The Washington Post‘s fashion reporter Robin Givhan didn’t waste any time weighing in either, proclaiming the print version’s cover did not give her respect because, among other reasons, it … used her name:
“The cover did not give Kamala D. Harris due respect. It was overly familiar. It was a cover image that, in effect, called Harris by her first name without invitation.” https://t.co/kudvZSiGMx
— Robin Givhan (@RobinGivhan) January 11, 2021
Bloomberg White House reporter Jennifer Epstein tweeted out a link to Givhan’s piece with a note about how the cover supposedly “didn’t meet the moment.”

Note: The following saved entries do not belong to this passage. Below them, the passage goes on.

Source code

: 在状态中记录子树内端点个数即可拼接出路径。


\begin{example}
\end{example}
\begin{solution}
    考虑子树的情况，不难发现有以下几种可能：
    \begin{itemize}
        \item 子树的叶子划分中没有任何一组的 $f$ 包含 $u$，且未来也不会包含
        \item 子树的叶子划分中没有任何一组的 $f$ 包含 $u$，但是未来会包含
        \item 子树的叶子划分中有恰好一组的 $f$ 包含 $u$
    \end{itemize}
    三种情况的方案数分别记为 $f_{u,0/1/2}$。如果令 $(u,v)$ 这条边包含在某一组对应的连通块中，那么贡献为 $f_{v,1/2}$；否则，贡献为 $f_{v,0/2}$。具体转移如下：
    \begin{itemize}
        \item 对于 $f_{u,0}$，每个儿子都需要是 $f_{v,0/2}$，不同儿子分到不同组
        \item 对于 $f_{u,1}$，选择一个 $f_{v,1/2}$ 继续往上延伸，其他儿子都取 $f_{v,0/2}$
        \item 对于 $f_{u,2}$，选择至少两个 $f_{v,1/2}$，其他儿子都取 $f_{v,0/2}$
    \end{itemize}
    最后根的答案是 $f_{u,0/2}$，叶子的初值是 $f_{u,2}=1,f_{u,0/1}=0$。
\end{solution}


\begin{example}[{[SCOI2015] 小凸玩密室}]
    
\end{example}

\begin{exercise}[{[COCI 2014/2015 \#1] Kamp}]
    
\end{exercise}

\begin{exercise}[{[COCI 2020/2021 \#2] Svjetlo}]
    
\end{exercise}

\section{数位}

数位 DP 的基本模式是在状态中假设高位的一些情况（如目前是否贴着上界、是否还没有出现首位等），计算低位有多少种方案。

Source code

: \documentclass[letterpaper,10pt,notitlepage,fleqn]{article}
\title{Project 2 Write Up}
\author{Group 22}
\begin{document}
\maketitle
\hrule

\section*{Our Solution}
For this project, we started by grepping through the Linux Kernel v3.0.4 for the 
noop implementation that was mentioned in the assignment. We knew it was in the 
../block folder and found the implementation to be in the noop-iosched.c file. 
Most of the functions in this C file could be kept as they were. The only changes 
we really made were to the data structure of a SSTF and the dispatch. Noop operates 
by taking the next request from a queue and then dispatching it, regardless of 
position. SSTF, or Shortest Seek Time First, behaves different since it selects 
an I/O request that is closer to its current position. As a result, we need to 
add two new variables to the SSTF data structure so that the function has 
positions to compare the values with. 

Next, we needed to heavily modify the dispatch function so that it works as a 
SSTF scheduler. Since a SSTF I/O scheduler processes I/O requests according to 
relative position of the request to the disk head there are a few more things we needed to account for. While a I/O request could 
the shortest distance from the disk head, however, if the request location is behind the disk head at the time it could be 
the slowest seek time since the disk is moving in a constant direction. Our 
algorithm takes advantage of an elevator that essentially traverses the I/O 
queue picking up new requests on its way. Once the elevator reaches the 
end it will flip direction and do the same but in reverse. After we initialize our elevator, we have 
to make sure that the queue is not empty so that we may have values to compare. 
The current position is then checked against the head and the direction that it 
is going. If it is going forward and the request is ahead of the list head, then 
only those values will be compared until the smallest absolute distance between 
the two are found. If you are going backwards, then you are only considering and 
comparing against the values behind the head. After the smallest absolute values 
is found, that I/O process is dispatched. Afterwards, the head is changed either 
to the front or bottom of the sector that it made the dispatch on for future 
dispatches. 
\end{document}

— Jennifer Epstein (@jeneps) January 11, 2021
The Washington Post also published an opinion piece on the “issue,” with the author playing the race card:
Opinion: Vogue’s Kamala Harris cover shows that diminishing powerful Black women is still in fashion https://t.co/N4xspCwwfq
— The Washington Post (@washingtonpost) January 14, 2021
CNN reported Harris’ team were “blindsided” by the print cover. How horrifying!
Kamala Harris' forthcoming appearance in American Vogue has sparked criticism for appearing casual, with the Vice President-elect's team blindsided by the magazine's choice of cover. https://t.co/VfWaETUEoe
— CNN (@CNN) January 11, 2021
Meanwhile, ABC, CBS, and NBC all filed reports about the “controversy,” with NBC’s Today show interviewing Harris’ niece Meena, who also hinted that Harris’ race might be a factor in why that particular photo was chosen for the cover:
“It’s a big moment where we’ve elected the first woman in history, the first black woman in history and South Asian woman to hold the office of vice president in our country’s history. That is a huge historic moment….It deserves the proper celebration of that moment, especially, you know, for a magazine that often has not had black women on the cover.”
New York Times chief fashion critic Vanessa Friedman described the uproar over the photo this way:
The image was shot by Tyler Mitchell, who, in 2018, became the first Black photographer to shoot a Vogue cover (his subject was Beyoncé) and is known for his unstudied aesthetic. Though Gabriella Karefa-Johnson receives credit as the sittings editor, a.k.a. the fashion editor in charge, Ms. Harris chose and wore her own clothes. The selected photo is determinedly unfancy. Kind of messy. The lighting is unflattering. The effect is pretty un-Vogue. “Disrespectful” was the word used most often on social media.
It was always going to garner outsize scrutiny. Complicated by Vogue’s own messy history with race.
Vogue did, however, have one defender. Mercury News feature writer Martha Ross, who wrote an entire piece that focused on how Harris got the cover First Lady Melania Trump had wanted during her four years in Washington, DC but didn’t get:
Melania Trump complained about being denied the honor of a Vogue cover during her husband’s presidency, but she probably lost that opportunity because she has been accused of enabling one of the most divisive administration’s in U.S. history, according to her ex-best friend Stephanie Winston Wolkoff.
Between the post-election “reports” about Joe Biden’s socks, and questions about whether or not members of the Biden team will take musical instruments with them when they travel overseas, the videos from gushing reporters during Harris’ presidential campaign about her fashion choices, and now this, it’s clear that the type of hard-hitting “journalism” we’re used to seeing from the media during Democratic presidential administrations will be returning – and with a vengeance.